--- Activity ---
Look below for the line containing "Find a stable model with"; from there through the line containing "If none exists, return TRUE, else", both lines included, please set down each line exactly and nothing else.

--- Input data ---
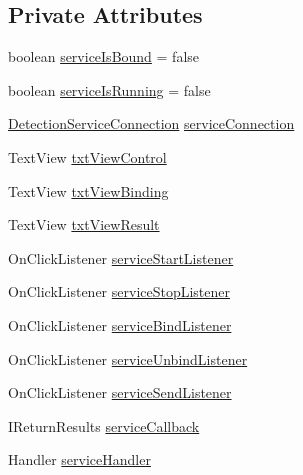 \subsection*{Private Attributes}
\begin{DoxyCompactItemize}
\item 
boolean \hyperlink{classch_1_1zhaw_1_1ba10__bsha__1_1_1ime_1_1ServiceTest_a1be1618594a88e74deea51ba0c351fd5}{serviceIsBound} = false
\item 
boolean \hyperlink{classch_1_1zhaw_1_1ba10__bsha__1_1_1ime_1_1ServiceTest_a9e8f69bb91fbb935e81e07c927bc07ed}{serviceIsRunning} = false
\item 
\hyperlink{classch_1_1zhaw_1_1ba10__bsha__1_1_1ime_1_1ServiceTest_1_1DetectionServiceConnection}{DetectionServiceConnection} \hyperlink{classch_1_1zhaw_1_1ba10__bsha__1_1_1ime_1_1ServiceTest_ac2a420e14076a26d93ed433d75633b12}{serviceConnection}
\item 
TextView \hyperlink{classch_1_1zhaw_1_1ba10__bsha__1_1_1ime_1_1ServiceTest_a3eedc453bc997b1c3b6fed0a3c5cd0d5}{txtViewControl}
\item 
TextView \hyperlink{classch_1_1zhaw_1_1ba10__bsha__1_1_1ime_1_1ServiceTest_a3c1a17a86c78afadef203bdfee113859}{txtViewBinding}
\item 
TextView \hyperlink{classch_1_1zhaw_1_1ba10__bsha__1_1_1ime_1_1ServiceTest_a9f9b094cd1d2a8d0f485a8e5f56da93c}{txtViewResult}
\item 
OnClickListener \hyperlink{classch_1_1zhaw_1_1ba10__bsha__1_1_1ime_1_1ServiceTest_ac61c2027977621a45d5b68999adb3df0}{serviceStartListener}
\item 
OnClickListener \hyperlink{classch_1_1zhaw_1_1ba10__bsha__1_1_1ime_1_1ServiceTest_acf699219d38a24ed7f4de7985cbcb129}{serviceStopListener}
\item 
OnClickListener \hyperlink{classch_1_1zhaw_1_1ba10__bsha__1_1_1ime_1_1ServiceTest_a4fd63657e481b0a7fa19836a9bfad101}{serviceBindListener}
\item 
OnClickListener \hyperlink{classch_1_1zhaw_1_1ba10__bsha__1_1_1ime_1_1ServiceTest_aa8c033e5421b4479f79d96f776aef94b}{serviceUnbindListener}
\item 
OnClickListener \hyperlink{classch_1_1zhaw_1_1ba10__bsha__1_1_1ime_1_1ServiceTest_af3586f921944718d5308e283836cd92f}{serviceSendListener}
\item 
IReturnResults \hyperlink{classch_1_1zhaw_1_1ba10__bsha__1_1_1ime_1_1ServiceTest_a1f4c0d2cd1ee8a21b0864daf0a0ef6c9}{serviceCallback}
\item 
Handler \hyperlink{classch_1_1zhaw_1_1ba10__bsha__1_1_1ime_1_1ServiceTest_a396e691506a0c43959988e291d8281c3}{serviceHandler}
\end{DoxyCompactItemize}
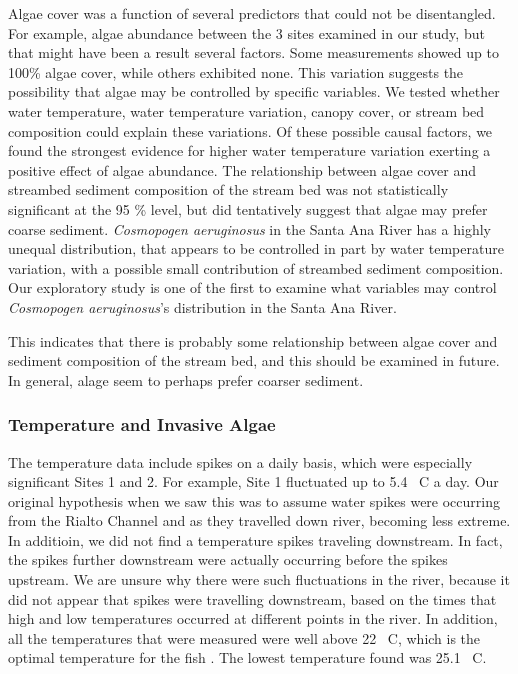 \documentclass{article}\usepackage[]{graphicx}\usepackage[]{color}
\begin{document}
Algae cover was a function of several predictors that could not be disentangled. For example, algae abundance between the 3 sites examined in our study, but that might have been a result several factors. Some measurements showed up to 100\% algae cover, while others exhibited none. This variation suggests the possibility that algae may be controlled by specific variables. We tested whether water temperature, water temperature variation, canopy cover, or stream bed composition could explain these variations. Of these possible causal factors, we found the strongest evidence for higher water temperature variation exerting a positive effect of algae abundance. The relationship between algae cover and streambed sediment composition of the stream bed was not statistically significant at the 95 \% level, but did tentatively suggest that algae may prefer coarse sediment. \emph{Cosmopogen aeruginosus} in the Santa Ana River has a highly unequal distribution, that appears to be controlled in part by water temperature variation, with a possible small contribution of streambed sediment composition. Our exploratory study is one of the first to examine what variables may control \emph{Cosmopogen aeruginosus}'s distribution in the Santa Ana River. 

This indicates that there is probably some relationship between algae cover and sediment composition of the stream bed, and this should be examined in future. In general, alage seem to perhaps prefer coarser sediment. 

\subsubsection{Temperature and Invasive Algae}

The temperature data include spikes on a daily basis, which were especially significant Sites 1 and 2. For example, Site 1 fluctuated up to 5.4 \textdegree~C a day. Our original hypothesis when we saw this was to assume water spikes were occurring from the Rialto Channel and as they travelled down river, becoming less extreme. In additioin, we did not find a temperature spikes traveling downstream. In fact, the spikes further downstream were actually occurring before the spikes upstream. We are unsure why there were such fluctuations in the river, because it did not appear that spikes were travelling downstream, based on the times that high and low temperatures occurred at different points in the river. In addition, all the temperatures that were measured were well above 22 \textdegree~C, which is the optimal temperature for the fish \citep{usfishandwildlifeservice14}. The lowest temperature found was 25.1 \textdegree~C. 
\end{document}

...

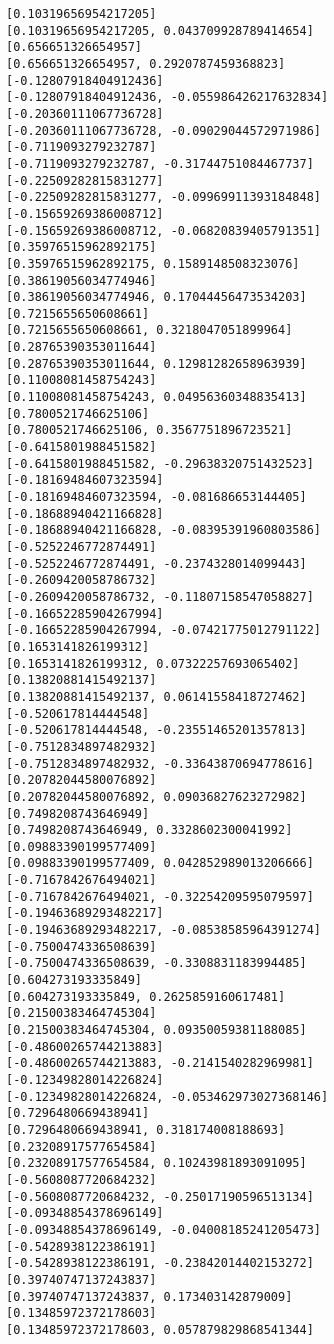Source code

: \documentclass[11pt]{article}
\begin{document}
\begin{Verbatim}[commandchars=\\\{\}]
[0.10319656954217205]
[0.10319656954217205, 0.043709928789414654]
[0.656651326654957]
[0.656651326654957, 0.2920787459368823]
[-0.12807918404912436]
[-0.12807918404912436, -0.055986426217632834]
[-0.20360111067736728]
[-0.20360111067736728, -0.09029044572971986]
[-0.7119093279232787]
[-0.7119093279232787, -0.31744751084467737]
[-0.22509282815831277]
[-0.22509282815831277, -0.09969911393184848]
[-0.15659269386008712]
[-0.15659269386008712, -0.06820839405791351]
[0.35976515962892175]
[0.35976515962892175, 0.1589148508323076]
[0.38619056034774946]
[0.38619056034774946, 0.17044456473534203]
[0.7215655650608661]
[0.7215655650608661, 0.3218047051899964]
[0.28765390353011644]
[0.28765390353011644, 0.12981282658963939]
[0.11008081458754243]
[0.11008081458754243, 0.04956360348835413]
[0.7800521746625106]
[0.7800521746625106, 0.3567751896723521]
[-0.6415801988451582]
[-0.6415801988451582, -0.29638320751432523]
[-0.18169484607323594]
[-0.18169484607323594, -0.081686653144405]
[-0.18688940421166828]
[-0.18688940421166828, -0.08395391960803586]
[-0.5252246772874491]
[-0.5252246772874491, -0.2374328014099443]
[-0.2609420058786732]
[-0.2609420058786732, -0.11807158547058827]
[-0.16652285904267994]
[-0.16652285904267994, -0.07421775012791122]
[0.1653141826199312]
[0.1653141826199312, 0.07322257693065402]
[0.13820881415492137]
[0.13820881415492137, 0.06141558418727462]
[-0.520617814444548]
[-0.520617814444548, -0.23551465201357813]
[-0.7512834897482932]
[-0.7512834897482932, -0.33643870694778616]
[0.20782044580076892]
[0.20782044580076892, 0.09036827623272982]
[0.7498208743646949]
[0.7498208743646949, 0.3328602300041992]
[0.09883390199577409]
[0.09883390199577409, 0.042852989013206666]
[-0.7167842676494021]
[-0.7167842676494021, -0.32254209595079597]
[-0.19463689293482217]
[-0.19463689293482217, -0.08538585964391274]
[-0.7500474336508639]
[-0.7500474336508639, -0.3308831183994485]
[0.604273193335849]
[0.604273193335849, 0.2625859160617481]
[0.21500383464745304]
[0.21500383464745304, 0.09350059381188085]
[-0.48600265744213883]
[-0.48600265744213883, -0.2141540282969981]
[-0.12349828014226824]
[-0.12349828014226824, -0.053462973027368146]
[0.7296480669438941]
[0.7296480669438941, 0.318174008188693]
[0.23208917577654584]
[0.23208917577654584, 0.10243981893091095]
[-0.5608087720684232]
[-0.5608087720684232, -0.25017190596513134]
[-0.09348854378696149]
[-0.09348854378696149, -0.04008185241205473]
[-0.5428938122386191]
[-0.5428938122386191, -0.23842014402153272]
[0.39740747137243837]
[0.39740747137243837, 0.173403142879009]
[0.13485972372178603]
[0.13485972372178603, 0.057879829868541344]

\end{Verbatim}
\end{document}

==

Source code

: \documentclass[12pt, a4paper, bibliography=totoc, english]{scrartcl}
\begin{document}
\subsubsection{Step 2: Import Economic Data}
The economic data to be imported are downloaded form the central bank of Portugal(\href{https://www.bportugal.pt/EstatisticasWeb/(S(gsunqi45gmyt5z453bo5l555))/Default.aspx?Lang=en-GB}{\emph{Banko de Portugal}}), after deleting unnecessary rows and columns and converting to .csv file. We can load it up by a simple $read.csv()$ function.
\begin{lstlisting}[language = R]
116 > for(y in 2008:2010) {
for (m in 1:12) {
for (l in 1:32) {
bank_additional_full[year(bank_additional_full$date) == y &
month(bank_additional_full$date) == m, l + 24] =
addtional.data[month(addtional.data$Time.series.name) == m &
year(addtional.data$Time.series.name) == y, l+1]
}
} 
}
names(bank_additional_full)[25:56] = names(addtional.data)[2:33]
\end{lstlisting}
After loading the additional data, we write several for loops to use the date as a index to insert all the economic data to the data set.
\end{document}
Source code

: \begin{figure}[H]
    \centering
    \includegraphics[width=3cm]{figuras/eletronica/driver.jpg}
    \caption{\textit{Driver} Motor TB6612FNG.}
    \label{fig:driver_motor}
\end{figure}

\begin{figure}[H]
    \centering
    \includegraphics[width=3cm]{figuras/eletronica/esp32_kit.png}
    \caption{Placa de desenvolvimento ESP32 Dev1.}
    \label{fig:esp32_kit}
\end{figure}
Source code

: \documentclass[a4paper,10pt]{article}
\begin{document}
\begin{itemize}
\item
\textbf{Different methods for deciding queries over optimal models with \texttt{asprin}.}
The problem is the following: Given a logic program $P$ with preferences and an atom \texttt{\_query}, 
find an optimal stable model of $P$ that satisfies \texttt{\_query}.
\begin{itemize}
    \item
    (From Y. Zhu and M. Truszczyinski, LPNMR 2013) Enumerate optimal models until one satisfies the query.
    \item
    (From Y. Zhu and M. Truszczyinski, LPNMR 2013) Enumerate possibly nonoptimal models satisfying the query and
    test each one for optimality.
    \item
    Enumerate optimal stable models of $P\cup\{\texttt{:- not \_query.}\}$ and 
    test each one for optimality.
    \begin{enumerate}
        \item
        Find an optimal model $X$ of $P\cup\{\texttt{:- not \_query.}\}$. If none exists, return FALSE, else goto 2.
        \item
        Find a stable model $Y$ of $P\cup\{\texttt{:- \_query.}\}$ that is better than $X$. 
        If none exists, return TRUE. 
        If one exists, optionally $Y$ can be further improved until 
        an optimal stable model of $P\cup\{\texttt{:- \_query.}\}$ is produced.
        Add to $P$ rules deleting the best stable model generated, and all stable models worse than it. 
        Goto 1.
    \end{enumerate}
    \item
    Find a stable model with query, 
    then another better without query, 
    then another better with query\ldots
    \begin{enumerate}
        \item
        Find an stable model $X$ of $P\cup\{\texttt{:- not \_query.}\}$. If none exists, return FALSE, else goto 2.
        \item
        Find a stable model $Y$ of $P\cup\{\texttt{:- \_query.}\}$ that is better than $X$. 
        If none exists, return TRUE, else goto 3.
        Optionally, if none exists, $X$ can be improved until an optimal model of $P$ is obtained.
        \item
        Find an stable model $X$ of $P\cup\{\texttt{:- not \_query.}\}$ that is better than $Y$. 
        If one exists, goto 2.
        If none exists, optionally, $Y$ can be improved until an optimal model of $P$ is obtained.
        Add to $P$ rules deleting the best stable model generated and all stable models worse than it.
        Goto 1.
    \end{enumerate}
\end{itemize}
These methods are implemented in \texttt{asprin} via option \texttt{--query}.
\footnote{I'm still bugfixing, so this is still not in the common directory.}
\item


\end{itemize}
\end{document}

--- Solution to this task ---
    Find a stable model with query, 
    then another better without query, 
    then another better with query\ldots
    \begin{enumerate}
        \item
        Find an stable model $X$ of $P\cup\{\texttt{:- not \_query.}\}$. If none exists, return FALSE, else goto 2.
        \item
        Find a stable model $Y$ of $P\cup\{\texttt{:- \_query.}\}$ that is better than $X$. 
        If none exists, return TRUE, else goto 3.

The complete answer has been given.